Не на Страшный ли суд все идут и идут
тягачи и орудья в чехлах?

От сарматских времен на один полигон
громыхают колеса на марше.
Нет ни лиц, ни имен. Где друзья? Где враги?
С кем ты сам, соглядатай ночной?
Эка дьявольский труд – все идут и идут
и проходят все дальше и дальше.
Вот и рокот пропал в полуночный провал.
Тишина над Кремлевской стеной.
Тишина-то!.. Такая нашла тишина!..
Эхо слышно из Замоскворечья.
То ли сердце стучит, то ли ветер горчит,
то ли в воздухе пахнет войной.

Что ж, рассудит затвор затянувшийся спор?
Нет, что мне до чужого наречья!
Я люблю свою родину, но только так,
как безрукий слепой инвалид.
О родная страна, твоя слава темна!
Дай хоть слово сказать человечье.
Видит Бог, до сих пор твой имперский позор
у варшавских предместий смердит.
Что ж теперь?

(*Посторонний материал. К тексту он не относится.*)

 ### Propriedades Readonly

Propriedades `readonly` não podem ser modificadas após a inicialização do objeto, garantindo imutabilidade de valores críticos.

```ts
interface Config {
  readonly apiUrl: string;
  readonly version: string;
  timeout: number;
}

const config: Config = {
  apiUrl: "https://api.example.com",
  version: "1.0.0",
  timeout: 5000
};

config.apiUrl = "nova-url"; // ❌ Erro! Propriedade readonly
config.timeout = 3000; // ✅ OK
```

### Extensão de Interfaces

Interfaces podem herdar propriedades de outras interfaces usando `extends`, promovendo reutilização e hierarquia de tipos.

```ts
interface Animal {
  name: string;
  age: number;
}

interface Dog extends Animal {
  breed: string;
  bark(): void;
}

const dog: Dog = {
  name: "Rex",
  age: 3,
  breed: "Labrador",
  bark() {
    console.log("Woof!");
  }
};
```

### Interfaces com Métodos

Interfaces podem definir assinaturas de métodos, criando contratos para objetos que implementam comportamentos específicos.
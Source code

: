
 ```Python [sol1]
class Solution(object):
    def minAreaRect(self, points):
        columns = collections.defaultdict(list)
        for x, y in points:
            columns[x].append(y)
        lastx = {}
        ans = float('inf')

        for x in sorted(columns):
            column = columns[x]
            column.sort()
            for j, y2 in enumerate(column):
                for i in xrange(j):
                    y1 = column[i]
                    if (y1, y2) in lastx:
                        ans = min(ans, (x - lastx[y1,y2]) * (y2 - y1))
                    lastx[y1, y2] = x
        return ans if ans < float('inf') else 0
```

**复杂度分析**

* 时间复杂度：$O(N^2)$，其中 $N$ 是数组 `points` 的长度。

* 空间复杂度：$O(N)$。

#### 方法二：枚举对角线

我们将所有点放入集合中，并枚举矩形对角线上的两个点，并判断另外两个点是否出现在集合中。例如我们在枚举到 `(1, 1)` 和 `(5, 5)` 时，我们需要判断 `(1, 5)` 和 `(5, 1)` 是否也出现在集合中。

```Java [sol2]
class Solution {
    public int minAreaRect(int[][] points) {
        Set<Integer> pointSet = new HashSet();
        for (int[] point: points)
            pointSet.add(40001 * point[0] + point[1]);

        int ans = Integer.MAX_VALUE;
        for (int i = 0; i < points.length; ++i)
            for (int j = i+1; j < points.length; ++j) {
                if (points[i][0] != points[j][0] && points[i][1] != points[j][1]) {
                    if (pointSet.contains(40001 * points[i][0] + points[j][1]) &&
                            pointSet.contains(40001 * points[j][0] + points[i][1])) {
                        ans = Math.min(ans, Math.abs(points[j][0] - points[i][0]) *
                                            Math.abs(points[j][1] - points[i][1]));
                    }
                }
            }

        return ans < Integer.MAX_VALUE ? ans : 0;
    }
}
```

Неужели до пражских Градчан
довлачится хромая громада?
Что от бранных щедрот до потомства дойдет?
Неужели один только Стыд?

Ну да что о пустом! Разочтемся потом.
А пока от Охотного ряда
задувает метель, не сутулься впотьмах
и прохожих гуляк не смущай.
Век отбился от рук. – Что насупился, друг?
Все прекрасно, чего еще надо. –
Ничего, – говорю. Не спеша прикурю. –
Ничего. – До свиданья. – Прощай!

1970


КАТ В САПОГАХ

По Малой Никитской в отечных снегах
мурлыча расхаживал кат в сапогах.

Пенсне на носу и на пальце рубин,
и двое в папахах как тени за ним.

От черных застолий краснели белки,
он шел и катал за щекой желваки.

Он шел, а в решетах шумела весна,
и песню жевал: – На-ни-на, на-ни-на.

И улица пахла как свежий чанах,
и каждая ветка чирикала: – вах!

И каждая шубка на рыбьем меху
шуршала в ушах, отдаваясь в паху.

Ай, рыжая челка! Духами «Манон»
пахнёт комсомолка – и вроде влюблен.

Актерки, танцорки, строптивый народ,
хотите – на выход, хотите – в расход.

Как зябко, однако, в безлюдной Москве!
Но горный мотивчик журчит в голове.

Какая эпоха! Какая страна!
И сердце поет: – На-ни-на, на-ни-на...


* * *

Что ми шумить что ми звенить давеча рано пред зорями.
                                          «Слово о полку Игореве»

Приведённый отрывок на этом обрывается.